Save the Culture: One-Day Festival Against the Closure of Cultural Education Programs at AAU

22.10.25 Starting: 19:00 Doors: 18:30 Store sal

Save the Culture celebrates creativity and highlights what Aalborg risks losing if the cultural education programs at AAU are shut down.

Since 1976, the music program has been an integral part of Aalborg University, contributing greatly to the city’s cultural life. The program has educated countless high school teachers, music school instructors, musicians, and cultural mediators—all of whom have left their mark on the city’s creative scene.

Now, the program—along with other cultural studies—is facing closure, not only as a consequence of the upcoming master’s reform, but also due to leadership priorities. To emphasize the importance of creative education, students are organizing the one-day festival Save the Culture.
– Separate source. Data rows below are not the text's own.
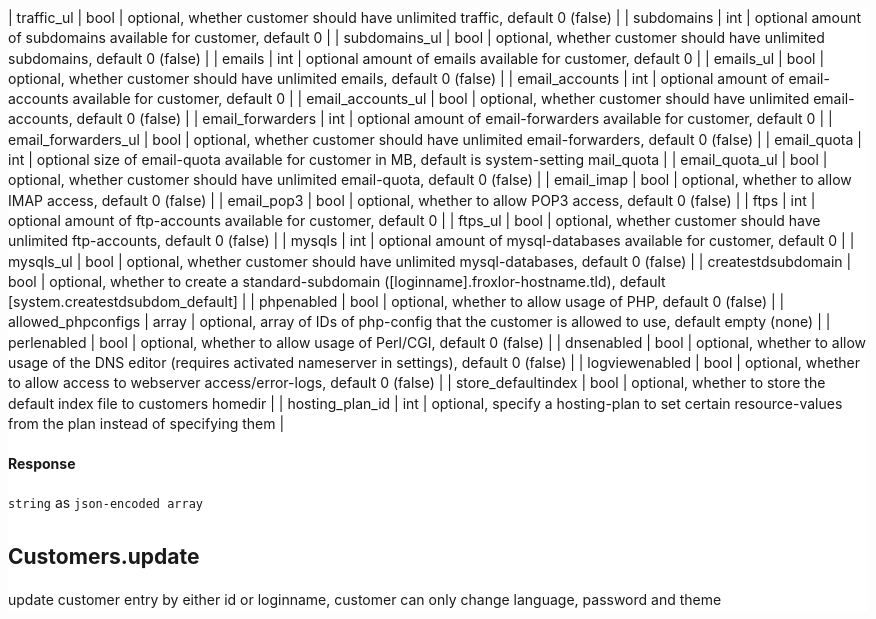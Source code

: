 | traffic_ul | bool | optional, whether customer should have unlimited traffic, default 0 (false) |
| subdomains | int | optional amount of subdomains available for customer, default 0 |
| subdomains_ul | bool | optional, whether customer should have unlimited subdomains, default 0 (false) |
| emails | int | optional amount of emails available for customer, default 0 |
| emails_ul | bool | optional, whether customer should have unlimited emails, default 0 (false) |
| email_accounts | int | optional amount of email-accounts available for customer, default 0 |
| email_accounts_ul | bool | optional, whether customer should have unlimited email-accounts, default 0 (false) |
| email_forwarders | int | optional amount of email-forwarders available for customer, default 0 |
| email_forwarders_ul | bool | optional, whether customer should have unlimited email-forwarders, default 0 (false) |
| email_quota | int | optional size of email-quota available for customer in MB, default is system-setting mail_quota |
| email_quota_ul | bool | optional, whether customer should have unlimited email-quota, default 0 (false) |
| email_imap | bool | optional, whether to allow IMAP access, default 0 (false) |
| email_pop3 | bool | optional, whether to allow POP3 access, default 0 (false) |
| ftps | int | optional amount of ftp-accounts available for customer, default 0 |
| ftps_ul | bool | optional, whether customer should have unlimited ftp-accounts, default 0 (false) |
| mysqls | int | optional amount of mysql-databases available for customer, default 0 |
| mysqls_ul | bool | optional, whether customer should have unlimited mysql-databases, default 0 (false) |
| createstdsubdomain | bool | optional, whether to create a standard-subdomain ([loginname].froxlor-hostname.tld), default [system.createstdsubdom_default] |
| phpenabled | bool | optional, whether to allow usage of PHP, default 0 (false) |
| allowed_phpconfigs | array | optional, array of IDs of php-config that the customer is allowed to use, default empty (none) |
| perlenabled | bool | optional, whether to allow usage of Perl/CGI, default 0 (false) |
| dnsenabled | bool | optional, whether to allow usage of the DNS editor (requires activated nameserver in settings), default 0 (false) |
| logviewenabled | bool | optional, whether to allow access to webserver access/error-logs, default 0 (false) |
| store_defaultindex | bool | optional, whether to store the default index file to customers homedir |
| hosting_plan_id | int | optional, specify a hosting-plan to set certain resource-values from the plan instead of specifying them |

#### Response

`string` as `json-encoded array`

## Customers.update

update customer entry by either id or loginname, customer can only change language, password and theme
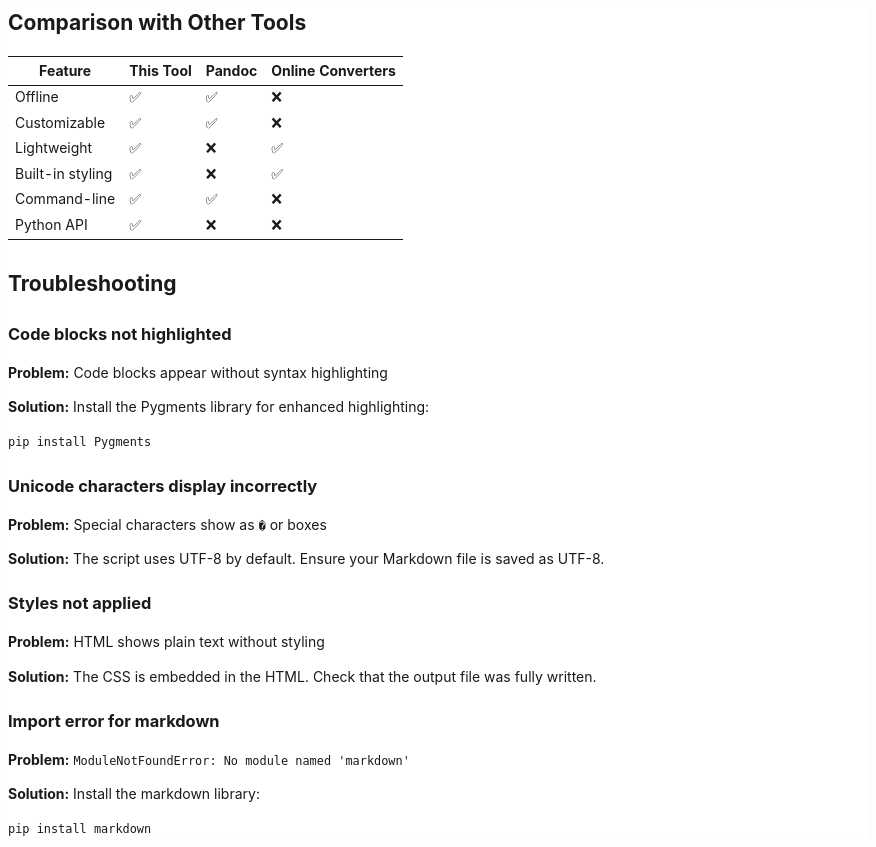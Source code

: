 ## Comparison with Other Tools

| Feature | This Tool | Pandoc | Online Converters |
|---------|-----------|--------|-------------------|
| Offline | ✅ | ✅ | ❌ |
| Customizable | ✅ | ✅ | ❌ |
| Lightweight | ✅ | ❌ | ✅ |
| Built-in styling | ✅ | ❌ | ✅ |
| Command-line | ✅ | ✅ | ❌ |
| Python API | ✅ | ❌ | ❌ |

## Troubleshooting

### Code blocks not highlighted

**Problem:** Code blocks appear without syntax highlighting

**Solution:** Install the Pygments library for enhanced highlighting:
```bash
pip install Pygments
```

### Unicode characters display incorrectly

**Problem:** Special characters show as `�` or boxes

**Solution:** The script uses UTF-8 by default. Ensure your Markdown file is saved as UTF-8.

### Styles not applied

**Problem:** HTML shows plain text without styling

**Solution:** The CSS is embedded in the HTML. Check that the output file was fully written.

### Import error for markdown

**Problem:** `ModuleNotFoundError: No module named 'markdown'`

**Solution:** Install the markdown library:
```bash
pip install markdown
```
The audience can look forward to concerts by rising artists Daddy Who, Jove, Maaneland, and Shyka Paya, as well as inspiring choir performances composed and performed by students, and art exhibitions from the threatened Art and Technology program.

The festival is a celebration of creativity, diversity, and education, as well as a reminder of how invaluable cultural studies are to both students and the city’s cultural life.

“The festival is not just about preserving certain programs, but about preserving an entire environment where art, music, and creativity can grow. When we lose these programs, we also lose the communities, networks, and opportunities that reach far beyond the university. The festival is both proof of what we risk losing and of the strength and unity surrounding cultural education,” says festival organizer Karoline Westergaard Eskildsen.

“From the sidelines, I’ve had the privilege of watching friends and acquaintances at AAU’s cultural programs create budding professional and creative communities. Many of the projects emerging from Music at AAU have deeply moved and inspired me, and they have had a major impact on my own creative work,” adds festival organizer Bastian Duusgaard.

“It is incomprehensible that the leadership at Aalborg University has now chosen to close down such central humanities programs as Music and Philosophy,” writes psychologist and author Svend Brinkmann, adding: “Universities provide knowledge and enlightenment to all citizens, and we should all be invested in preserving and developing them in the best possible way.”

All participants—both on and behind the stage—are connected to the threatened programs. The festival is free, and everyone is welcome regardless of background. Doors open at 18:30.